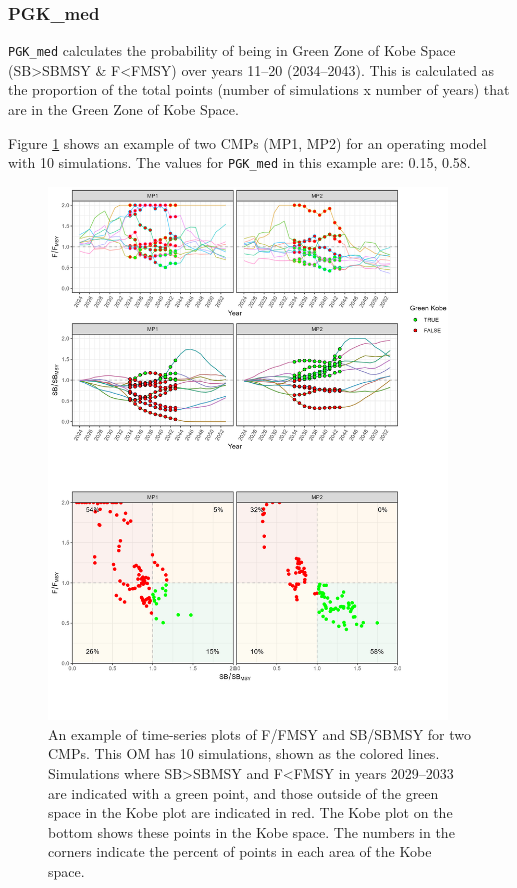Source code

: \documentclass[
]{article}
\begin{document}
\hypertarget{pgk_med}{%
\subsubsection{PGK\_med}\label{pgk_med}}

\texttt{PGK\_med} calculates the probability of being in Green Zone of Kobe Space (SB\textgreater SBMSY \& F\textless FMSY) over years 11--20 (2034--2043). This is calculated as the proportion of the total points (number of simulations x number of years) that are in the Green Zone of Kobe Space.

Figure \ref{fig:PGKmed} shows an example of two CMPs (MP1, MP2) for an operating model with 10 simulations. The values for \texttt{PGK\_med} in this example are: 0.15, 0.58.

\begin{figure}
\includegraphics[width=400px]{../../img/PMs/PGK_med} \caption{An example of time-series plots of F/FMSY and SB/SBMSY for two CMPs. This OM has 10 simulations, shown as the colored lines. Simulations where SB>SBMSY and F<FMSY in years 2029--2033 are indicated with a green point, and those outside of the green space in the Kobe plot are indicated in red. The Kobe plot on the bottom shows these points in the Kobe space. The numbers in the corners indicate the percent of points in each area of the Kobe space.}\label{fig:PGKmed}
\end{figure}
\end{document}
━━━━━━━━━━
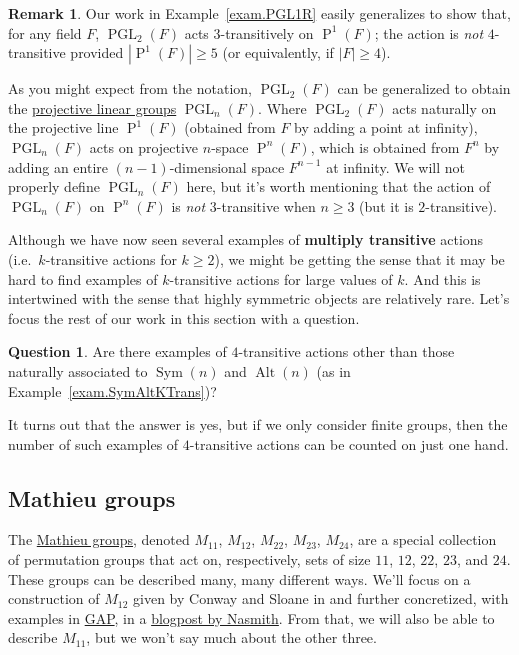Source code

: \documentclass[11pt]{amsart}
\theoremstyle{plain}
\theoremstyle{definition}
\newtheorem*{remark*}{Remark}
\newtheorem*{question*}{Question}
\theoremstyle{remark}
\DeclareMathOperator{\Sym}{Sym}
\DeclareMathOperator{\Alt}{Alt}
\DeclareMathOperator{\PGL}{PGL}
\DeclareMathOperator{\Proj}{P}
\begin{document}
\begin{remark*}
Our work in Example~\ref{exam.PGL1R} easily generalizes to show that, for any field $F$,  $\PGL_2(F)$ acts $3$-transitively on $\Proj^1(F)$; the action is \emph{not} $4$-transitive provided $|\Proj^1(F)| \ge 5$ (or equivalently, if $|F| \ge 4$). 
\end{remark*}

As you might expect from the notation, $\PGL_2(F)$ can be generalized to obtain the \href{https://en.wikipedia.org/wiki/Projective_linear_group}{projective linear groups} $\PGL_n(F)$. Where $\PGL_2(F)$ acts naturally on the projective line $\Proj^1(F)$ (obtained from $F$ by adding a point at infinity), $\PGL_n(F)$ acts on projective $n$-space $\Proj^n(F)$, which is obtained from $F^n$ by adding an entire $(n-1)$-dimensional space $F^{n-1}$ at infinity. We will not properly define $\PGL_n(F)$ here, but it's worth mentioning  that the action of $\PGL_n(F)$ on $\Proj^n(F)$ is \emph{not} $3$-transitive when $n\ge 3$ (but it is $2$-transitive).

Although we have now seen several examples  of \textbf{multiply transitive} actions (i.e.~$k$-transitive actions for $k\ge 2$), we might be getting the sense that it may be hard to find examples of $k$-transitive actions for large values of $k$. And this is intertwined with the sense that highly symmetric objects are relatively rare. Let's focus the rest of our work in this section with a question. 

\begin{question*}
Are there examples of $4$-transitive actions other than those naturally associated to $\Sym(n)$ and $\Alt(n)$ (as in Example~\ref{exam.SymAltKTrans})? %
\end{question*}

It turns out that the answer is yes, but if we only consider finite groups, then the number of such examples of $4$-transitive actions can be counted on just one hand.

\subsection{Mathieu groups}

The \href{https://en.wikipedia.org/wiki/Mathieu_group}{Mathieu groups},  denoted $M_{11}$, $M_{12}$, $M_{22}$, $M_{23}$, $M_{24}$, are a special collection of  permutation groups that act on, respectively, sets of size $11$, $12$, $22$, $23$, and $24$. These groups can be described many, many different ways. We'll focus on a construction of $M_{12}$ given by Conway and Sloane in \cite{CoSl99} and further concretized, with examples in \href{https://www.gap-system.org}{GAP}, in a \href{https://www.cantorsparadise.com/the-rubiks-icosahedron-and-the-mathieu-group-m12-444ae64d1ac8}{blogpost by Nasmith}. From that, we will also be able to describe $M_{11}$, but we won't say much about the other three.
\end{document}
━━━━━━━━━━
• _About this task_: Out of the preceding entries, pull every line containing the string "label".

• _Final answer_:
\subsubsection{PGK\_med}\label{pgk_med}}
\includegraphics[width=400px]{../../img/PMs/PGK_med} \caption{An example of time-series plots of F/FMSY and SB/SBMSY for two CMPs. This OM has 10 simulations, shown as the colored lines. Simulations where SB>SBMSY and F<FMSY in years 2029--2033 are indicated with a green point, and those outside of the green space in the Kobe plot are indicated in red. The Kobe plot on the bottom shows these points in the Kobe space. The numbers in the corners indicate the percent of points in each area of the Kobe space.}\label{fig:PGKmed}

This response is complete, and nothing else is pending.